A 1-month prospective randomized study compared the strategies in two cohorts: undergraduate third year medical students and postgraduate foundation year one (FY1) doctors. Both had blinded randomization to one of these learning strategies: focused teaching program (FTP) and self-directed learning (SDL). All volunteers completed a confidence questionnaire before and after allocation learning strategy and an ECG recognition multiple choice question (MCQ) paper at the end of the learning period.
The FTP group of undergraduates demonstrated a significant difference in successfully interpreting “ventricular tachycardia” (P = 0.046) and “narrow complex tachycardia” (P = 0.009) than the SDL group. Participant confidence increased in both learning strategies. FTP confidence demonstrated a greater improvement than SDL for both cohorts.
A dedicated teaching program can improve trainee confidence and competence in ECG interpretation.

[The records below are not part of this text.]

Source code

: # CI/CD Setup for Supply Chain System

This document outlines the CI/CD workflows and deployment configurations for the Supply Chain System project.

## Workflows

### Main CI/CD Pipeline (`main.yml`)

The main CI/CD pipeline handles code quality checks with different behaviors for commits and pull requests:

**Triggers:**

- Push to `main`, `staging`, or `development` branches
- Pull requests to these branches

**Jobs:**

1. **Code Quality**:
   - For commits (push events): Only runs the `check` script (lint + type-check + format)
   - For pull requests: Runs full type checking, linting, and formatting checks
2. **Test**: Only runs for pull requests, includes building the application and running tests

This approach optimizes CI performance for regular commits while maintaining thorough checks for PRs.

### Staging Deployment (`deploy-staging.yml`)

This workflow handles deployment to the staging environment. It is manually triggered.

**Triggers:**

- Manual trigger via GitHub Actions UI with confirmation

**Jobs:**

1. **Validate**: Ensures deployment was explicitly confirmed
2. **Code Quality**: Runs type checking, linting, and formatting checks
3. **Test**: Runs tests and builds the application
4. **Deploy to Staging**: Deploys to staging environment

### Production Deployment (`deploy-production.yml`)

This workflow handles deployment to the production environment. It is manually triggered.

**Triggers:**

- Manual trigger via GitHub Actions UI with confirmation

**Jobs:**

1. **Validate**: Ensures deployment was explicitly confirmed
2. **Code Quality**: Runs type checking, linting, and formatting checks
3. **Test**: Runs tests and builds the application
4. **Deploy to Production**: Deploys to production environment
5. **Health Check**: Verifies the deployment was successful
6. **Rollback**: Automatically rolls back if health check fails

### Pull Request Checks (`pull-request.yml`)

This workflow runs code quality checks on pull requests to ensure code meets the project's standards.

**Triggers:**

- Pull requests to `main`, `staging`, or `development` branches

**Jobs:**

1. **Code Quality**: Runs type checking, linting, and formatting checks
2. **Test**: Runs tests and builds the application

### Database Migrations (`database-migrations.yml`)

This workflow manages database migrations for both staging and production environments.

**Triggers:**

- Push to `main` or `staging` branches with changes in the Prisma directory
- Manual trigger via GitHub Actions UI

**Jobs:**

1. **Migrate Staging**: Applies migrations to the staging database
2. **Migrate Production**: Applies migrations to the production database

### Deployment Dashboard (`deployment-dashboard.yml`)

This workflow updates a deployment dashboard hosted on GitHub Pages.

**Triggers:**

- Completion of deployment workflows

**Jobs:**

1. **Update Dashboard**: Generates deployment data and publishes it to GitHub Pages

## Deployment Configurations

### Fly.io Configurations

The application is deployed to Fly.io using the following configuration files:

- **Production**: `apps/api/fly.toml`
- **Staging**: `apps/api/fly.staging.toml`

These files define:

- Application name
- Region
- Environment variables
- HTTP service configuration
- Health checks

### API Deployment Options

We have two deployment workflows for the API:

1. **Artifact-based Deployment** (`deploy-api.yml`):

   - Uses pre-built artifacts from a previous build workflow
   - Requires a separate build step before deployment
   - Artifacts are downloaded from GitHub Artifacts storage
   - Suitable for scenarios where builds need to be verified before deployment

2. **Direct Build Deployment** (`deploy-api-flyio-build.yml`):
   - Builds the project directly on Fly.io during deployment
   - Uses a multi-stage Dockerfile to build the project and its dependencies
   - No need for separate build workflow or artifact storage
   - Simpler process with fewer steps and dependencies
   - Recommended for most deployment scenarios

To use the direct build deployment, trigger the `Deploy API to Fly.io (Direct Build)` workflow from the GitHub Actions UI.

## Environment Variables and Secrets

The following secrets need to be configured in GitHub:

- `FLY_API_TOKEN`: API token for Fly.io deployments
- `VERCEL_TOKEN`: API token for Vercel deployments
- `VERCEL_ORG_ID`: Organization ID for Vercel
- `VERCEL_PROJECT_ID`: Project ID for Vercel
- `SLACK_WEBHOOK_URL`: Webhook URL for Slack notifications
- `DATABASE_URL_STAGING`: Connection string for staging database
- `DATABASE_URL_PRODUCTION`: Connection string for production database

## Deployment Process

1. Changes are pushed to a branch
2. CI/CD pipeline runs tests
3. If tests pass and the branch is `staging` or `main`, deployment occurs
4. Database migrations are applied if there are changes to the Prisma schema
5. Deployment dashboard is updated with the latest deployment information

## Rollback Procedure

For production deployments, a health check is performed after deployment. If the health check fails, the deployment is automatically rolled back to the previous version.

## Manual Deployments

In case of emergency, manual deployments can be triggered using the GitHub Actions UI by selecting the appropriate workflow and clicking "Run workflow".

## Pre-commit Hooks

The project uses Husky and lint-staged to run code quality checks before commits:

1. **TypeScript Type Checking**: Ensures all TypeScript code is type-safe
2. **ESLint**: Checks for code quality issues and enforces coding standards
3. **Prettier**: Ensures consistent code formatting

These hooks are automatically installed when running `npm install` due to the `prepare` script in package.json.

A larger benefit is observed in undergraduates and those undertaking a FTP.
The electrocardiogram (ECG) is the most commonly used diagnostic test in modern medicine . ECG interpretation forms a core investigative skill of the physician [2, 3]. It is essential for undergraduate and postgraduate trainees to become competent in this skill . British postgraduate training lists ECG interpretation as a core skill and one where competence needs to be achieved within the first year of practice. The Foundation Curriculum 2010 (FC 2010) used by all British foundation doctors stipulates that they must be able to “recognize and interpret ECGs” . There are specific abnormalities on 12-lead ECGs and rhythm strips that should be interpretable to be deemed competent (Fig. 1).

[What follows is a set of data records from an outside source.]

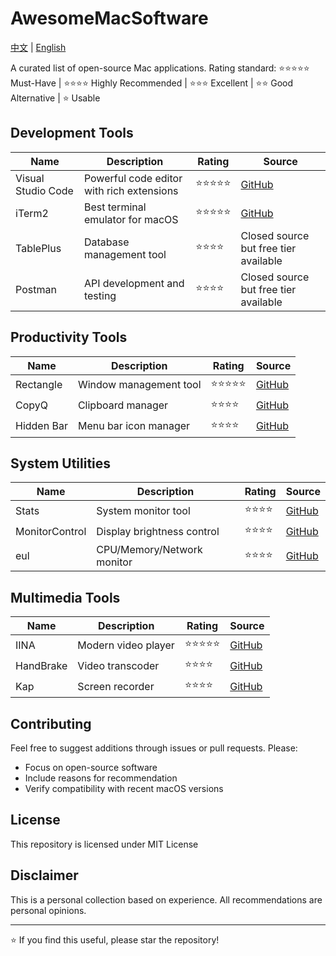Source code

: # AwesomeMacSoftware
[中文](README.md) | [English](README_EN.md)

A curated list of open-source Mac applications. Rating standard: ⭐️⭐️⭐️⭐️⭐️ Must-Have | ⭐️⭐️⭐️⭐️ Highly Recommended | ⭐️⭐️⭐️ Excellent | ⭐️⭐️ Good Alternative | ⭐️ Usable

## Development Tools

| Name | Description | Rating | Source |
|------|-------------|--------|--------|
| Visual Studio Code | Powerful code editor with rich extensions | ⭐️⭐️⭐️⭐️⭐️ | [GitHub](https://github.com/microsoft/vscode) |
| iTerm2 | Best terminal emulator for macOS | ⭐️⭐️⭐️⭐️⭐️ | [GitHub](https://github.com/gnachman/iTerm2) |
| TablePlus | Database management tool | ⭐️⭐️⭐️⭐️ | Closed source but free tier available |
| Postman | API development and testing | ⭐️⭐️⭐️⭐️ | Closed source but free tier available |

## Productivity Tools

| Name | Description | Rating | Source |
|------|-------------|--------|--------|
| Rectangle | Window management tool | ⭐️⭐️⭐️⭐️⭐️ | [GitHub](https://github.com/rxhanson/Rectangle) |
| CopyQ | Clipboard manager | ⭐️⭐️⭐️⭐️ | [GitHub](https://github.com/hluk/CopyQ) |
| Hidden Bar | Menu bar icon manager | ⭐️⭐️⭐️⭐️ | [GitHub](https://github.com/dwarvesf/hidden) |

## System Utilities

| Name | Description | Rating | Source |
|------|-------------|--------|--------|
| Stats | System monitor tool | ⭐️⭐️⭐️⭐️ | [GitHub](https://github.com/exelban/stats) |
| MonitorControl | Display brightness control | ⭐️⭐️⭐️⭐️ | [GitHub](https://github.com/MonitorControl/MonitorControl) |
| eul | CPU/Memory/Network monitor | ⭐️⭐️⭐️⭐️ | [GitHub](https://github.com/gao-sun/eul) |

## Multimedia Tools

| Name | Description | Rating | Source |
|------|-------------|--------|--------|
| IINA | Modern video player | ⭐️⭐️⭐️⭐️⭐️ | [GitHub](https://github.com/iina/iina) |
| HandBrake | Video transcoder | ⭐️⭐️⭐️⭐️ | [GitHub](https://github.com/HandBrake/HandBrake) |
| Kap | Screen recorder | ⭐️⭐️⭐️⭐️ | [GitHub](https://github.com/wulkano/kap) |

## Contributing

Feel free to suggest additions through issues or pull requests. Please:
- Focus on open-source software
- Include reasons for recommendation
- Verify compatibility with recent macOS versions

## License

This repository is licensed under MIT License

## Disclaimer

This is a personal collection based on experience. All recommendations are personal opinions.

---

⭐️ If you find this useful, please star the repository!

Despite the emphasis put on ECG interpretation in the FC 2010, many do not achieve the desired standard . Multiple studies demonstrate that many foundation year one (FY1) doctors, senior house officers and attending physicians interpreted ECGs incorrectly [5, 6]. In 2000, a British study of 46 graduated final year medical students were tested on recognition of several, common ECG findings including those in the FC 2010 [4, 7]; 9% rated themselves as “comfortable” with ECG interpretation . Complete heart block, atrial fibrillation and inferior myocardial infarction were only identified correctly in 67%, 54% and 61% respectively. This study did not include a clinical history with the ECG and this can improve interpretation by 4-12% . A retrospective analysis of 1,000 emergency department cases and ECGs found that 38 patients had been discharged with “abnormalities that could potentially alter case management” .
Undergraduate and postgraduate training does not consistently deliver satisfactory competency in ECG interpretation. Traditional learning strategies alone are not achieving curriculum objectives. Mahler et al considered whether ECG interpretation was better taught through self-directed learning (SDL), lectures or workshops for American medical students . Two hundred and twenty-three students were randomized to one of these three learning strategies . All formats demonstrated some improvement in educational scores. However lectures and workshops improved scores significantly more than SDL format alone .
Current learning strategies may not be not succeeding in producing undergraduate or postgraduate medical trainees competent in ECG interpretation. There may be an overreliance on SDL, and alone this may not always allow medical trainees to achieve competence. Alternative learning strategies should be evaluated and analyzed.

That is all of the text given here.